Directions:
Whenever a line below holds the word "bugfix", count it; please give only the final number.

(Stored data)
'''

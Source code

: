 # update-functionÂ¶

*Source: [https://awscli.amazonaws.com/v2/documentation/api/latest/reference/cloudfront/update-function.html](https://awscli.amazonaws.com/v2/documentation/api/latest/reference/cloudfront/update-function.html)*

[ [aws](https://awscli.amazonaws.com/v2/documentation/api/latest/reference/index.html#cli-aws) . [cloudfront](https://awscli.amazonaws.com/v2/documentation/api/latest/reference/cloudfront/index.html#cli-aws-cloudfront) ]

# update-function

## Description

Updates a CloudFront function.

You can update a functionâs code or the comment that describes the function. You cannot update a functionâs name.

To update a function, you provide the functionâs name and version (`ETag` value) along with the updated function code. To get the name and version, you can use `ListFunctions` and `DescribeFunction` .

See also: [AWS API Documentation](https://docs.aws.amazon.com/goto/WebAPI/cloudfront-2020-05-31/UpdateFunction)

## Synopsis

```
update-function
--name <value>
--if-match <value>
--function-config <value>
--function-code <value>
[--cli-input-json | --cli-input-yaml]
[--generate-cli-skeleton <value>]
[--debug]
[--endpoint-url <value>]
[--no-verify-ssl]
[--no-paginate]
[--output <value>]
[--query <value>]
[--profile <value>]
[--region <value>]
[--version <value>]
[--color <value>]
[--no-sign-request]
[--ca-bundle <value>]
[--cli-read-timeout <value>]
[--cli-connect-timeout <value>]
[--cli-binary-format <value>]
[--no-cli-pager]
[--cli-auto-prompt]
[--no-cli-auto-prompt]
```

'''
'''

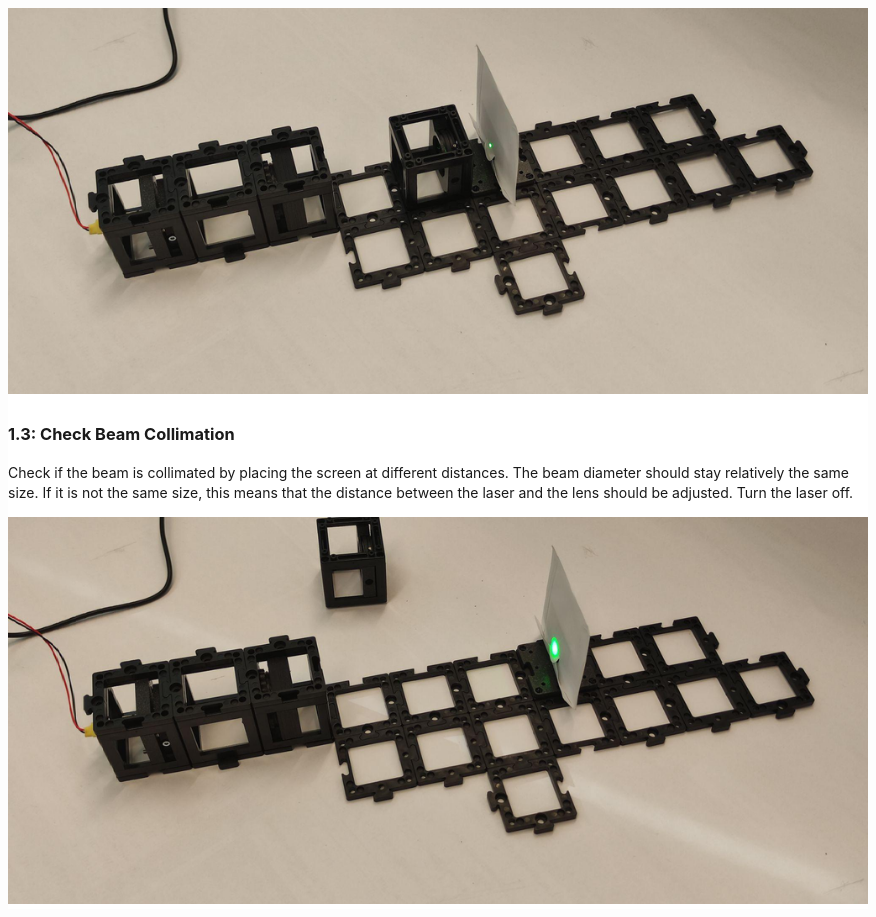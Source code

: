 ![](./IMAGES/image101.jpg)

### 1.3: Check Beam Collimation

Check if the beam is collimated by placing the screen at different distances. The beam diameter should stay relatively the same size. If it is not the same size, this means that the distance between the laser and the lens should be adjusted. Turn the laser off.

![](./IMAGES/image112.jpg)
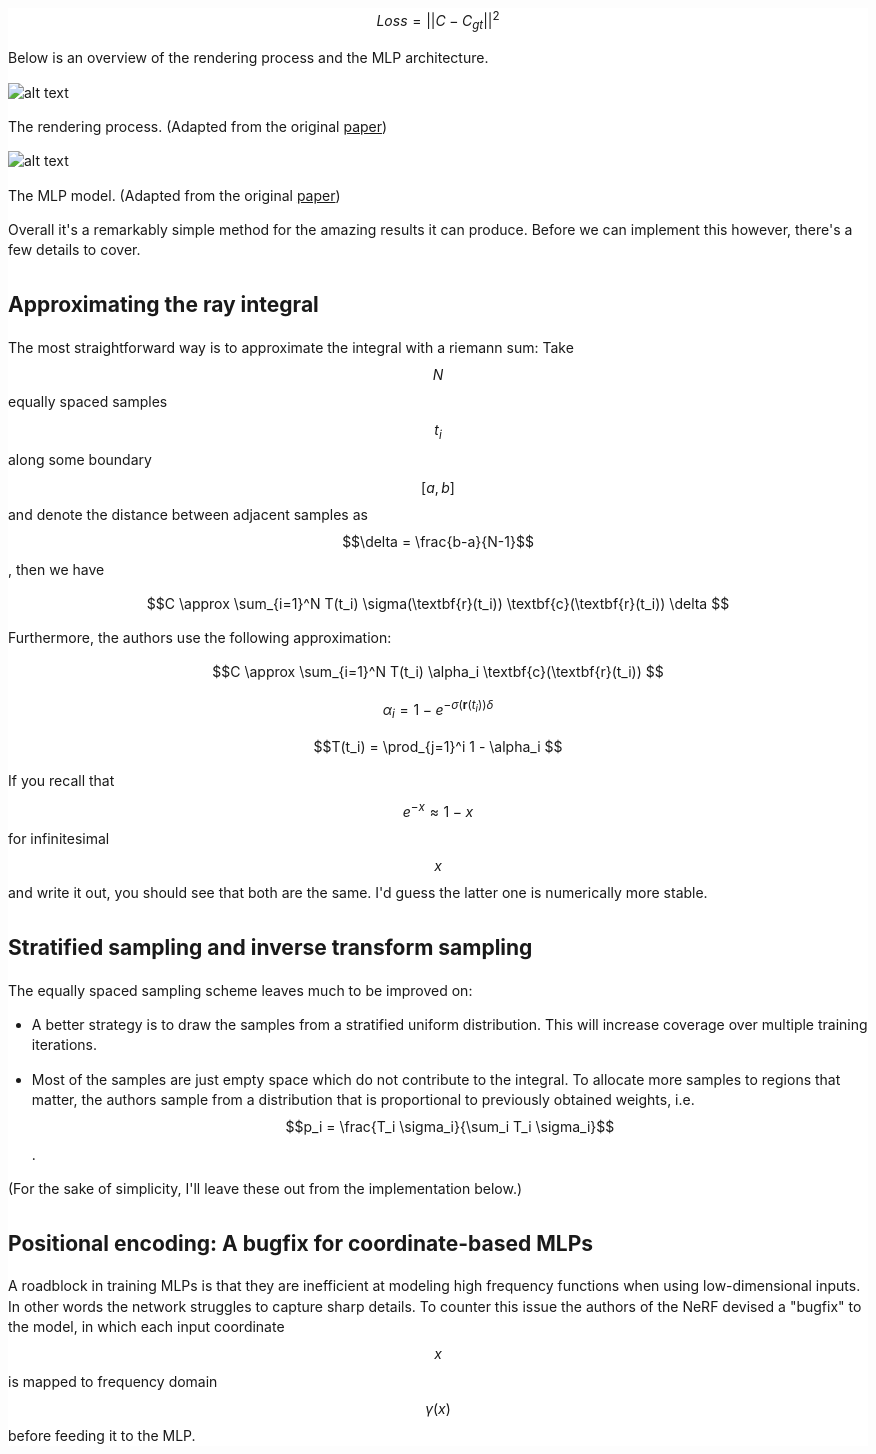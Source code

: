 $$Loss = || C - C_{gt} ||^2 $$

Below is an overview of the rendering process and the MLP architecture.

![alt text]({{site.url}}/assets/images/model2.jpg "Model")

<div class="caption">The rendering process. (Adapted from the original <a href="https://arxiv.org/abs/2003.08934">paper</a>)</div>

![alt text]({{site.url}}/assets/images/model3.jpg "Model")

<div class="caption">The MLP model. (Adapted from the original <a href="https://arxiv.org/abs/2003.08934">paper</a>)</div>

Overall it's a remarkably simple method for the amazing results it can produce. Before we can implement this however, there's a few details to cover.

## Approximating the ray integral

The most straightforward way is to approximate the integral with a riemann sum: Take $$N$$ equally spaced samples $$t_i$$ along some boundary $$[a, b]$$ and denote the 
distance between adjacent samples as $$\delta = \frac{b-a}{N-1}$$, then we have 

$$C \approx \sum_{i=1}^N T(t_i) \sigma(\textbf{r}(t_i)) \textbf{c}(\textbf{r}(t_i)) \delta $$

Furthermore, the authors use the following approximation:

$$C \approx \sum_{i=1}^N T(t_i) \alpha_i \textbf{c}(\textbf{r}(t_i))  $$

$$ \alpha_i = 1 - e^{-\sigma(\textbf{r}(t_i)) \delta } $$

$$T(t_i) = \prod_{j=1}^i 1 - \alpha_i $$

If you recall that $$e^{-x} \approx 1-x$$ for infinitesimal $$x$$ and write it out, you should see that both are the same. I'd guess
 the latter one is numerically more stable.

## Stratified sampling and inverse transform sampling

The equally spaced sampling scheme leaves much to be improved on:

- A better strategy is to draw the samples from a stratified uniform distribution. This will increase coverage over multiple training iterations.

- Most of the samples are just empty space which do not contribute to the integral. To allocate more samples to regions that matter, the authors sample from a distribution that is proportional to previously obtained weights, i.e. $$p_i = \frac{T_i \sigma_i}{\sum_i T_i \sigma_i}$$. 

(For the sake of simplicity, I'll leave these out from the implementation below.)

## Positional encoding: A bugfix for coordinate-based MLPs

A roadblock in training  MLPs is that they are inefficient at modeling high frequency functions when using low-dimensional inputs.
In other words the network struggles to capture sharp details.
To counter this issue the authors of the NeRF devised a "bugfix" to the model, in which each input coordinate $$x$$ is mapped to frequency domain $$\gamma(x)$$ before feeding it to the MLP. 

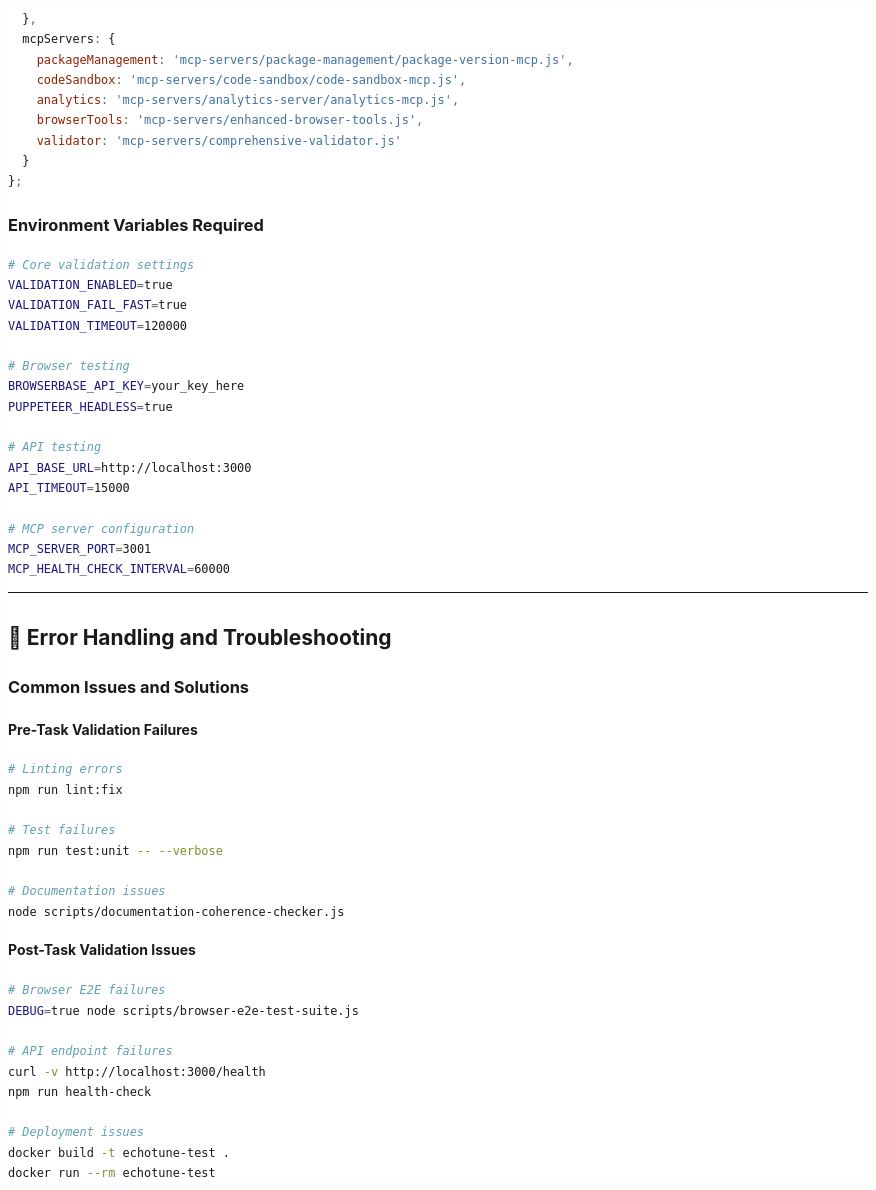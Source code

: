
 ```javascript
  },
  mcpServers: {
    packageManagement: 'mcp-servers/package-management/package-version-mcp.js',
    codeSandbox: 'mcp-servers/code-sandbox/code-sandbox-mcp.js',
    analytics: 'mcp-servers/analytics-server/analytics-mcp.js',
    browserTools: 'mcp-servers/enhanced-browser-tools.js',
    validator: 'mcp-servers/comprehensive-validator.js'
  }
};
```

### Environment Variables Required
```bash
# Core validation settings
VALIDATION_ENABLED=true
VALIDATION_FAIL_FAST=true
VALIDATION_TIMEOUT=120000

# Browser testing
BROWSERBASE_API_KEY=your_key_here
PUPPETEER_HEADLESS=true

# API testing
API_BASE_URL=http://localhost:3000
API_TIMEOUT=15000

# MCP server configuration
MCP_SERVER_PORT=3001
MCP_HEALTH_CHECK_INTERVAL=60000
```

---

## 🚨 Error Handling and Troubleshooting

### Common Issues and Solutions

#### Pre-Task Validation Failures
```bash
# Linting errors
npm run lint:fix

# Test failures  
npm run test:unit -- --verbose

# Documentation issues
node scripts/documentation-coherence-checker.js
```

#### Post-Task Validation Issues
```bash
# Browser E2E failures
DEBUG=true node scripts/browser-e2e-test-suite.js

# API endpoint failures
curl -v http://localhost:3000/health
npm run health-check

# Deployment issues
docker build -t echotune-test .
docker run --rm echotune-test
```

'''
'''

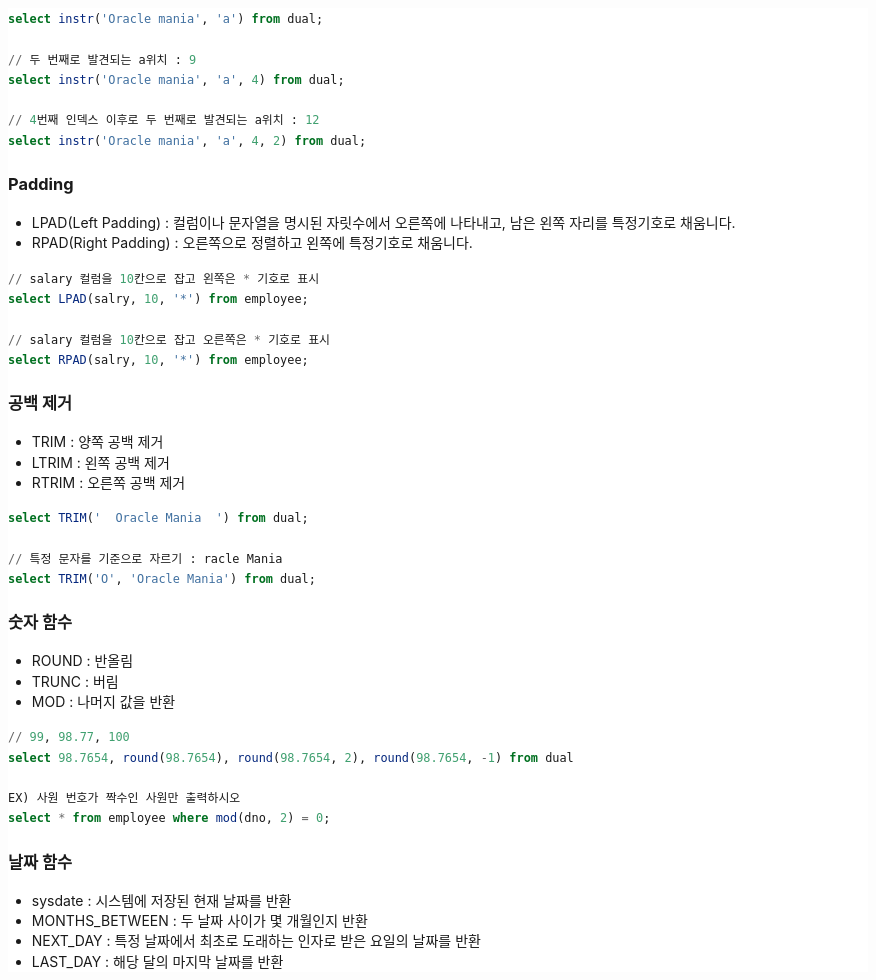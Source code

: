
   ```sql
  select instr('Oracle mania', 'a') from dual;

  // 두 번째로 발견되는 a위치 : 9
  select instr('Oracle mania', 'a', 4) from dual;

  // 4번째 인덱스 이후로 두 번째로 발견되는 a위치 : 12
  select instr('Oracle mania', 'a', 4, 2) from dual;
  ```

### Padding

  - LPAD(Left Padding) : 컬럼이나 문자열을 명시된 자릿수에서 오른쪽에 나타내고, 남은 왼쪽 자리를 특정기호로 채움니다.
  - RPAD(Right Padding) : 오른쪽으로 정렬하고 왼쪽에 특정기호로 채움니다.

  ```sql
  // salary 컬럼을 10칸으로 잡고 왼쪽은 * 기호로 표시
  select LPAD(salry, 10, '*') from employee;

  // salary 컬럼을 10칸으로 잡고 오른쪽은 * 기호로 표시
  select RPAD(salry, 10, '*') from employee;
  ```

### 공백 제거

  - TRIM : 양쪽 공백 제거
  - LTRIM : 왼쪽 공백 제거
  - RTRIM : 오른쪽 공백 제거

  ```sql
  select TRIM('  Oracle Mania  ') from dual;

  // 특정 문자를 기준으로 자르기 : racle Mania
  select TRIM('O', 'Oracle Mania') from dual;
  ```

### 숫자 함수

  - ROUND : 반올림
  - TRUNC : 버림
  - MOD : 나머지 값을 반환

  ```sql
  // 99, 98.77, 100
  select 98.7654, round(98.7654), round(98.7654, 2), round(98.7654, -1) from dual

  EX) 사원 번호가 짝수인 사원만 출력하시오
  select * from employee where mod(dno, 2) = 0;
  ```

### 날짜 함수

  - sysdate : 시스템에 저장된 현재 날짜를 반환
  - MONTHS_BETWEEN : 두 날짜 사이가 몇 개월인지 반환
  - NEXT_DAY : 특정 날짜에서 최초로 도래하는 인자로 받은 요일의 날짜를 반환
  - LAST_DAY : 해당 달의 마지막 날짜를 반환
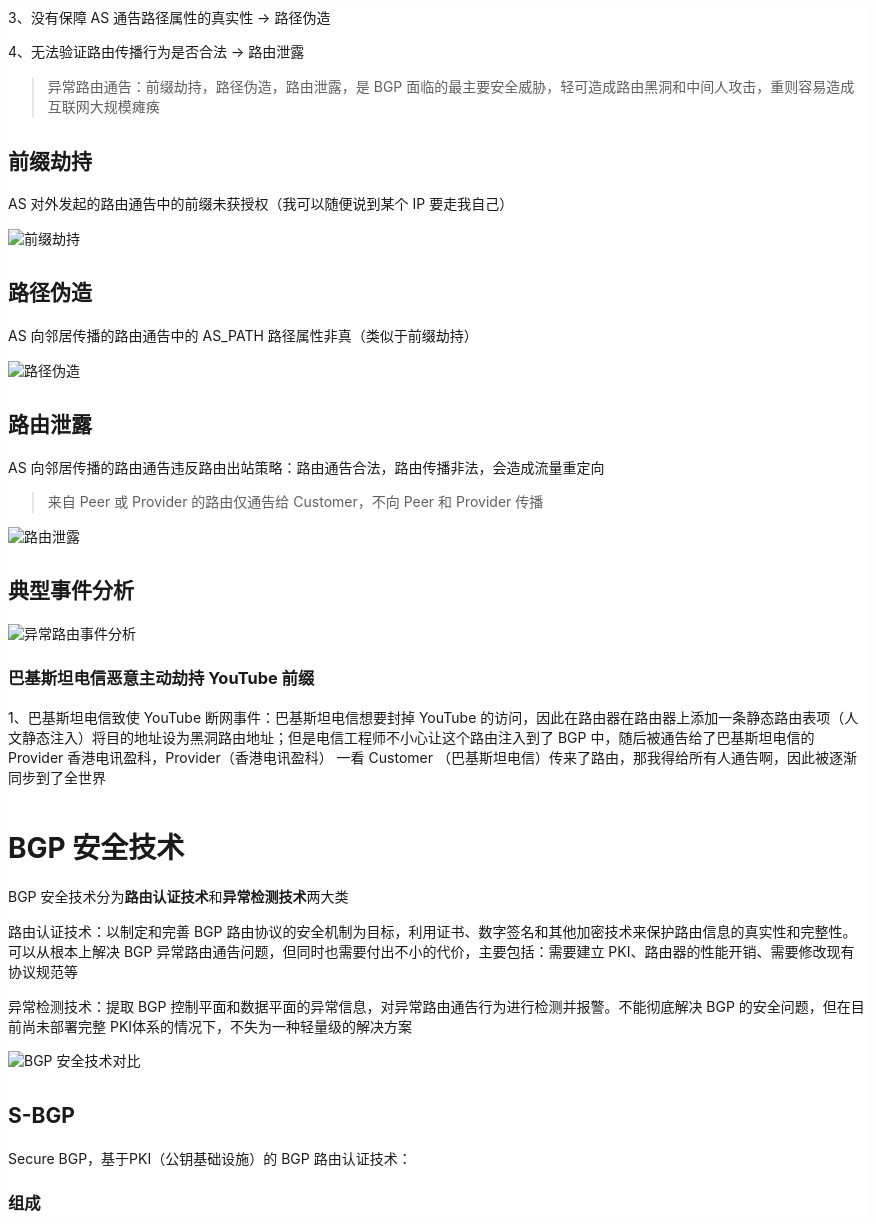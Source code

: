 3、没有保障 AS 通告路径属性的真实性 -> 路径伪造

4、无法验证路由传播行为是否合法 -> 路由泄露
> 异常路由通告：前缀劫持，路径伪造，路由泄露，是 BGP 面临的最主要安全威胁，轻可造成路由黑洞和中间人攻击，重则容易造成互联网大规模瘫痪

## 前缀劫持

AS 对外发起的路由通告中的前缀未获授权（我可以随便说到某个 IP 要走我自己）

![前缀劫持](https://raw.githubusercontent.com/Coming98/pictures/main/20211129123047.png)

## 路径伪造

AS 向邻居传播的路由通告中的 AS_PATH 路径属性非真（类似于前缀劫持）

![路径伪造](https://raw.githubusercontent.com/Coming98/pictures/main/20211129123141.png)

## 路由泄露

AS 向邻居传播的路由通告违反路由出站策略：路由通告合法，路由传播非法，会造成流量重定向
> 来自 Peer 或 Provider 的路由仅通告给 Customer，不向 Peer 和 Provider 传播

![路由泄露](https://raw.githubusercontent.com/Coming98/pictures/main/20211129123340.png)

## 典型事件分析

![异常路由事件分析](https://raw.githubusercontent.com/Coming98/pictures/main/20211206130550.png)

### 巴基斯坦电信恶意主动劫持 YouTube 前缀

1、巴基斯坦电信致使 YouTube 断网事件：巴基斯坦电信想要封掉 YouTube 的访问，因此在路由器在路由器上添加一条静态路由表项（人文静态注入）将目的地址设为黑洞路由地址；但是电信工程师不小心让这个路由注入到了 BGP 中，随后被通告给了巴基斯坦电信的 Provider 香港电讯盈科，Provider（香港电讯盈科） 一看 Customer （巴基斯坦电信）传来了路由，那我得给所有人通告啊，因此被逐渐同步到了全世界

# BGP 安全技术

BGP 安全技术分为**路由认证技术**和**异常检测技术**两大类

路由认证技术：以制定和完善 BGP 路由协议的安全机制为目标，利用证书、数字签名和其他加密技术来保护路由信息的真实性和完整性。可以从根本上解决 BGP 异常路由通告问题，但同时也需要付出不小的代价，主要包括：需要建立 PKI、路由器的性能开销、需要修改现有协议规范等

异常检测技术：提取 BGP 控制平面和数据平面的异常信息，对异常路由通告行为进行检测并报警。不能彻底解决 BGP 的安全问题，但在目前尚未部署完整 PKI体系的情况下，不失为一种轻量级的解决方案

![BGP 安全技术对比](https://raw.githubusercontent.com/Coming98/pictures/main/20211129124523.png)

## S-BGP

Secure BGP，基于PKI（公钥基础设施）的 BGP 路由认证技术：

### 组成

'''

Answer for the task:
2